• [Task goal]:
Please filter the entries for the word "their" and copy every line that has it.

• [Dataset records]:
========================================

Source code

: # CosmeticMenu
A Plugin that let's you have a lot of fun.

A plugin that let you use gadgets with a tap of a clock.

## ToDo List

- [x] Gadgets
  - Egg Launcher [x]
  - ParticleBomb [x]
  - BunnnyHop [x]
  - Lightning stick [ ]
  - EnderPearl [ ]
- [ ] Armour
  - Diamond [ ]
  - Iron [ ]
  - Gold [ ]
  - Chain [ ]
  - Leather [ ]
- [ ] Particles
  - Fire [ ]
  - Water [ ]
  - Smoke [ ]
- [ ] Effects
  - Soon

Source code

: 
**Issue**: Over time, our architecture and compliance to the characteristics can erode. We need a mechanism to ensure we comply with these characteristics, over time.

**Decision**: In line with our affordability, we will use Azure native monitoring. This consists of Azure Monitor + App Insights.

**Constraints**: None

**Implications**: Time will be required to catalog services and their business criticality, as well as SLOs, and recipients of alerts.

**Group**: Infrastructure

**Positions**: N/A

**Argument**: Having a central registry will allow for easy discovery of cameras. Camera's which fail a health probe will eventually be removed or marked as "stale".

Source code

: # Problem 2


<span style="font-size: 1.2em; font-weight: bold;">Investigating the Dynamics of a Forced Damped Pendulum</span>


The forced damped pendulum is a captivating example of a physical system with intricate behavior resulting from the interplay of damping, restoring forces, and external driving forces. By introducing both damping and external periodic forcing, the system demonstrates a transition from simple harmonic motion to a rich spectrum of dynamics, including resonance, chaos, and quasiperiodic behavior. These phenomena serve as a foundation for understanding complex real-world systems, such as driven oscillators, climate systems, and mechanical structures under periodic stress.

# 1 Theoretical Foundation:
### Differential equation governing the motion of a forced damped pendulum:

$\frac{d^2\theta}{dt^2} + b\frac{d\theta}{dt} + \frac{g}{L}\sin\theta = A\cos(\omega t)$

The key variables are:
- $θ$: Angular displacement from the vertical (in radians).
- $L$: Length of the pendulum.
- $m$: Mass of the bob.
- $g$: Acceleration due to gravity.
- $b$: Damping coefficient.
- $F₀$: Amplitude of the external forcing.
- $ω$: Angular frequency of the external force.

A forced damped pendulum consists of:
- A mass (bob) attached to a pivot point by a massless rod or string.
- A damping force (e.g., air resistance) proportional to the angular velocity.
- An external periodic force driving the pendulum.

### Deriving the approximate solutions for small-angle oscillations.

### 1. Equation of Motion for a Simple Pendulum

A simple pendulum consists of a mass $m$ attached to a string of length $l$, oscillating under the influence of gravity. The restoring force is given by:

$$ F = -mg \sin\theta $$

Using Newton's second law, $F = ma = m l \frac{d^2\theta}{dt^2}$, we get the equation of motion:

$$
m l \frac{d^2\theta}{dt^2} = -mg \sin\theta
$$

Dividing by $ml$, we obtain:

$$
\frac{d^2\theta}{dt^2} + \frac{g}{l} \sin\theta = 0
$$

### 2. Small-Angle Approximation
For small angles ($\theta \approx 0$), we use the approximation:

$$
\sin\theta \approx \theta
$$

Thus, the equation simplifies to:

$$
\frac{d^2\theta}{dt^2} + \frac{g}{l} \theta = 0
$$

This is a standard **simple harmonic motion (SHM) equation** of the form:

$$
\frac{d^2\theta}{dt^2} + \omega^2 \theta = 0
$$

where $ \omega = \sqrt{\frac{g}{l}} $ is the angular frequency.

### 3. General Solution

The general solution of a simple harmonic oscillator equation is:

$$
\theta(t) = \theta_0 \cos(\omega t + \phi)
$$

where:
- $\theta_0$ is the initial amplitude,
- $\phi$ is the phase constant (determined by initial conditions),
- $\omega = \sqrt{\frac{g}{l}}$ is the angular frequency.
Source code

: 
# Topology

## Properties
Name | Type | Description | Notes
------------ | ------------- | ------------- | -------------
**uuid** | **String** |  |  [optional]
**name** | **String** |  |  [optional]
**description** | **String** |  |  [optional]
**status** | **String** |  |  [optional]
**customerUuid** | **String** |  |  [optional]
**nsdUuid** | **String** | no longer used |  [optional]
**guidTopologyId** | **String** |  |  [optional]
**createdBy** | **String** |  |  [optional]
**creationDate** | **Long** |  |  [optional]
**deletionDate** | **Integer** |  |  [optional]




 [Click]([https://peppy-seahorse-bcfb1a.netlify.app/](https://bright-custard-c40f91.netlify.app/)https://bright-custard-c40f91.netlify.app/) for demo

========================================

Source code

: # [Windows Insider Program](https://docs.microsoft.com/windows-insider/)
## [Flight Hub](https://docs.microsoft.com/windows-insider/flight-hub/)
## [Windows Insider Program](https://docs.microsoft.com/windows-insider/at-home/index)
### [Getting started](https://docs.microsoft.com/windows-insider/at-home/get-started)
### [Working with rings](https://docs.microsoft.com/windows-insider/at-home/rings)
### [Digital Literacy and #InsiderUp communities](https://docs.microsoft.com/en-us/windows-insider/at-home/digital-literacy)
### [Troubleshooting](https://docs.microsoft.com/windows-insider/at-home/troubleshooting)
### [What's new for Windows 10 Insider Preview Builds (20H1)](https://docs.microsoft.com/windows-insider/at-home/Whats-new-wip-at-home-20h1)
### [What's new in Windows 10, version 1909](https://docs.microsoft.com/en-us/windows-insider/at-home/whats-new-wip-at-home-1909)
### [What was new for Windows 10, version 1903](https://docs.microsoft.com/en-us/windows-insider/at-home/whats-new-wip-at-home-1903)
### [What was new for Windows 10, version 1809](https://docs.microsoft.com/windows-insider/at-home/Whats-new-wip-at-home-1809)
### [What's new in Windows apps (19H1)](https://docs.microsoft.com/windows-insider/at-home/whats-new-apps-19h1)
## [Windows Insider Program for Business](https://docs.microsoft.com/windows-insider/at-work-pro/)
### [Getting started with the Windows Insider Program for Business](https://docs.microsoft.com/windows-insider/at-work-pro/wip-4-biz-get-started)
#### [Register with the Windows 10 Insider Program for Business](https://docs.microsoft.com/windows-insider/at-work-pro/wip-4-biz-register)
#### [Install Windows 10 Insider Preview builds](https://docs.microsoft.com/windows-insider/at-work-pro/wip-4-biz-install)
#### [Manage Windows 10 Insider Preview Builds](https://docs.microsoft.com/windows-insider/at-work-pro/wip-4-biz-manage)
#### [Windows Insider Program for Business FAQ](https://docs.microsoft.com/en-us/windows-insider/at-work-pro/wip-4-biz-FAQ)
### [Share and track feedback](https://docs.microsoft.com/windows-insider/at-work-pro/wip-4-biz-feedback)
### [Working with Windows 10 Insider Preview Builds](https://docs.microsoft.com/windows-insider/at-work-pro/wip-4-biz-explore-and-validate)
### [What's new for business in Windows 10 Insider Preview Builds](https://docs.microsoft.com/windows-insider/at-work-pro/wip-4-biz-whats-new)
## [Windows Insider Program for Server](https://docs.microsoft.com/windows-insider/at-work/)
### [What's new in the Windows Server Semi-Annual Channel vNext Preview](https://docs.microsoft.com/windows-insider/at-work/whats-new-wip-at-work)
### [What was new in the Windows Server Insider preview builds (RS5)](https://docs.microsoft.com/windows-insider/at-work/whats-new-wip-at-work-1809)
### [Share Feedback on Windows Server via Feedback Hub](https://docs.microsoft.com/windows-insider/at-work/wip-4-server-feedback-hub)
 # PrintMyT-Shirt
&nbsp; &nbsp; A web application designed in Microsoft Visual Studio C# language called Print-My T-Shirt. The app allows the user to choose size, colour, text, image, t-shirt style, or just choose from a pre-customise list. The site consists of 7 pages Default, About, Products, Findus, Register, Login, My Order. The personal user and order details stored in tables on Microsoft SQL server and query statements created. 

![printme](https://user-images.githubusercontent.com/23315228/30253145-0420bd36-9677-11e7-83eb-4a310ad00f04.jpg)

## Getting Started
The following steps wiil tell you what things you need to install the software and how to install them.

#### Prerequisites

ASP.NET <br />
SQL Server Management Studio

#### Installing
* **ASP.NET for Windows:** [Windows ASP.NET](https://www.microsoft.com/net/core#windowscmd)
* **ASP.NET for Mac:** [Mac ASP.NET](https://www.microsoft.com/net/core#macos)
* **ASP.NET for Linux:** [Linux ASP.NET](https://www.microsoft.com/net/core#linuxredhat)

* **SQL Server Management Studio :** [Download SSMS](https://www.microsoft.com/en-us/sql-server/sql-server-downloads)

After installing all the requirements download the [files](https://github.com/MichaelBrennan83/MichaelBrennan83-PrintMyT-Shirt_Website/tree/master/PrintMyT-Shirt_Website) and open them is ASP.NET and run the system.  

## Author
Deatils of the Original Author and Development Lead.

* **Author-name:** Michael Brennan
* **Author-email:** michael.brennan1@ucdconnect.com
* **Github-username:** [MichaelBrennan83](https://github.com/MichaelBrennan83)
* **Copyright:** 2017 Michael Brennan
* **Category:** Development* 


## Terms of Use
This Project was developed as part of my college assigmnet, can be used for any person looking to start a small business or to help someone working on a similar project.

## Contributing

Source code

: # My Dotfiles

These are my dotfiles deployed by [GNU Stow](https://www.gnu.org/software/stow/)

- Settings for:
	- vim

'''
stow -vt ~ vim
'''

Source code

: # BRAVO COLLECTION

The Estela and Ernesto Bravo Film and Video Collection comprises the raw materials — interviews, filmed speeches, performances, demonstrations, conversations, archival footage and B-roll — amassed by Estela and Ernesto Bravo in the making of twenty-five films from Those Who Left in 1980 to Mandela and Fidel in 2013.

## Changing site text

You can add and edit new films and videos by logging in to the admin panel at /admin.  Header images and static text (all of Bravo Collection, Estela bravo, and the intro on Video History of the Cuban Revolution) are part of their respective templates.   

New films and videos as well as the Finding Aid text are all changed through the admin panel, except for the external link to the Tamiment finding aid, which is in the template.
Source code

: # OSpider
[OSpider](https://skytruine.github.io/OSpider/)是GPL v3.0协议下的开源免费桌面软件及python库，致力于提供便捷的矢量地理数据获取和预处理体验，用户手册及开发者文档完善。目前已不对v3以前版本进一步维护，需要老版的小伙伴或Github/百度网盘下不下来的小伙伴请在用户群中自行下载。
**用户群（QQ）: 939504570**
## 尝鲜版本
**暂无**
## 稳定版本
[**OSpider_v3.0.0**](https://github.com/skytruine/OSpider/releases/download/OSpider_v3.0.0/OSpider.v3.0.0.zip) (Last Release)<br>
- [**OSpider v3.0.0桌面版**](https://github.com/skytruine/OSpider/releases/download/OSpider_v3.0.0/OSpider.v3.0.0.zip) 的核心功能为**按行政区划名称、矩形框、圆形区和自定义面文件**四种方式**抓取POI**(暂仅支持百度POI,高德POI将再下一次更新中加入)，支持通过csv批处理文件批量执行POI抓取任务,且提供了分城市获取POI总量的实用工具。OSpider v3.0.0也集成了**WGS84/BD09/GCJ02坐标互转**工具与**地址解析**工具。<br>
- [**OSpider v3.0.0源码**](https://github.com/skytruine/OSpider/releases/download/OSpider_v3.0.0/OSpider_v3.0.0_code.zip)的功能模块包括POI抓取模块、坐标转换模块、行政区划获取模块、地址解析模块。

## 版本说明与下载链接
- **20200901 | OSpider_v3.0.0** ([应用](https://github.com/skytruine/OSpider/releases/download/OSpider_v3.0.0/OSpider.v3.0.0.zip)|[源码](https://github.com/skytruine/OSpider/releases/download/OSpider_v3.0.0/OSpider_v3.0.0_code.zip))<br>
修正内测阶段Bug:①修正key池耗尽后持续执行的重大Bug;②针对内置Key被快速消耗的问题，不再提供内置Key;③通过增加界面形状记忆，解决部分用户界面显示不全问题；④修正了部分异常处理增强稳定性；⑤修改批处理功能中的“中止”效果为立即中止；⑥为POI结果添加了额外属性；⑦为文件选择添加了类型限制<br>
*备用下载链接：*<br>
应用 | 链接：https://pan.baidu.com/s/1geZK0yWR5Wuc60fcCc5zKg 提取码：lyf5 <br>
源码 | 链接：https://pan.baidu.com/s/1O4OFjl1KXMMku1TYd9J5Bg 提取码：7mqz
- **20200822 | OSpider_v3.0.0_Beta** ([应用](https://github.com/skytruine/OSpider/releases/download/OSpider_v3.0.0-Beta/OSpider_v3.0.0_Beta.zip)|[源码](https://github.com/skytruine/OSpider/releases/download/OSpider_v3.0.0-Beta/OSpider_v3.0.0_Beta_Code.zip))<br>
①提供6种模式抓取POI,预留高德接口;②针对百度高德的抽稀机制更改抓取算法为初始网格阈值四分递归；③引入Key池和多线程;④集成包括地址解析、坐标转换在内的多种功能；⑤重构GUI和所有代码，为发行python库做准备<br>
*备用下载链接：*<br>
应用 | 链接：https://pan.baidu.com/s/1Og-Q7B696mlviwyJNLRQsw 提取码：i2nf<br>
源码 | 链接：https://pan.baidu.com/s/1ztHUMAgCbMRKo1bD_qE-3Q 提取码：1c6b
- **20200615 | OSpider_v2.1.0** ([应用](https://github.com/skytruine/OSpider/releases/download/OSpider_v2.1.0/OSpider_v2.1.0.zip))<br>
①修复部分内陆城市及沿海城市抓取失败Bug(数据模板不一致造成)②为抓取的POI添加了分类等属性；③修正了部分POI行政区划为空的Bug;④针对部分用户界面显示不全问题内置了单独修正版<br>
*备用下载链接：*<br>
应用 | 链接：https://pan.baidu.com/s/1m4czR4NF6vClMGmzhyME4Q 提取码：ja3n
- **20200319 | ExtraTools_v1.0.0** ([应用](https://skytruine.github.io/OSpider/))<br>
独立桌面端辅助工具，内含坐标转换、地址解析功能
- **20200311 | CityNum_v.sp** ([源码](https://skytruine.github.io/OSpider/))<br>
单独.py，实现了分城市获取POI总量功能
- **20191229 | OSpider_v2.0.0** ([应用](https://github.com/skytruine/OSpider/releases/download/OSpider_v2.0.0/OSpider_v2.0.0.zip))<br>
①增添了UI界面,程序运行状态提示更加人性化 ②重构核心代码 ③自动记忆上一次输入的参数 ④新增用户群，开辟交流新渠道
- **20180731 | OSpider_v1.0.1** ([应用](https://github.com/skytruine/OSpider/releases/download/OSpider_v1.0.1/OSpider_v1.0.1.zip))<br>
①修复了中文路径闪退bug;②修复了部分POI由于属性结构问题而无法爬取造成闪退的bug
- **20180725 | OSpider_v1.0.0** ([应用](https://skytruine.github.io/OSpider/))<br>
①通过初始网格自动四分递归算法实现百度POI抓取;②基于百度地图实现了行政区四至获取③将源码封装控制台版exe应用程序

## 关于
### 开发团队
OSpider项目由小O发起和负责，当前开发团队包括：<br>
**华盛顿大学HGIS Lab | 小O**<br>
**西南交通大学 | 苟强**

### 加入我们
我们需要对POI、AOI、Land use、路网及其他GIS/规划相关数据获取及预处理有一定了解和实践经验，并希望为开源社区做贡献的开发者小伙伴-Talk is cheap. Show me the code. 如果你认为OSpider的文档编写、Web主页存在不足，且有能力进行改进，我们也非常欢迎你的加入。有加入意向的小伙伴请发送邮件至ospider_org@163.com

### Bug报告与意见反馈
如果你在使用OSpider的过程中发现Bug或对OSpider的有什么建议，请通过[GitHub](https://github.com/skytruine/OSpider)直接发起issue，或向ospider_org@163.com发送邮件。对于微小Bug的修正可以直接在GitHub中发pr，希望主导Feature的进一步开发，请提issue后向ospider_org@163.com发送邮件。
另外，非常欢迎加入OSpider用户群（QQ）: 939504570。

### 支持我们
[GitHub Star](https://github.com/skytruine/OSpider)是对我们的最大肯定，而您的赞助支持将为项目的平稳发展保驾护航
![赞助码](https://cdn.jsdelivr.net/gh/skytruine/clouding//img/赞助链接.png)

========================================

• [The completed task]:
**Implications**: Time will be required to catalog services and their business criticality, as well as SLOs, and recipients of alerts.
You can add and edit new films and videos by logging in to the admin panel at /admin.  Header images and static text (all of Bravo Collection, Estela bravo, and the intro on Video History of the Cuban Revolution) are part of their respective templates.   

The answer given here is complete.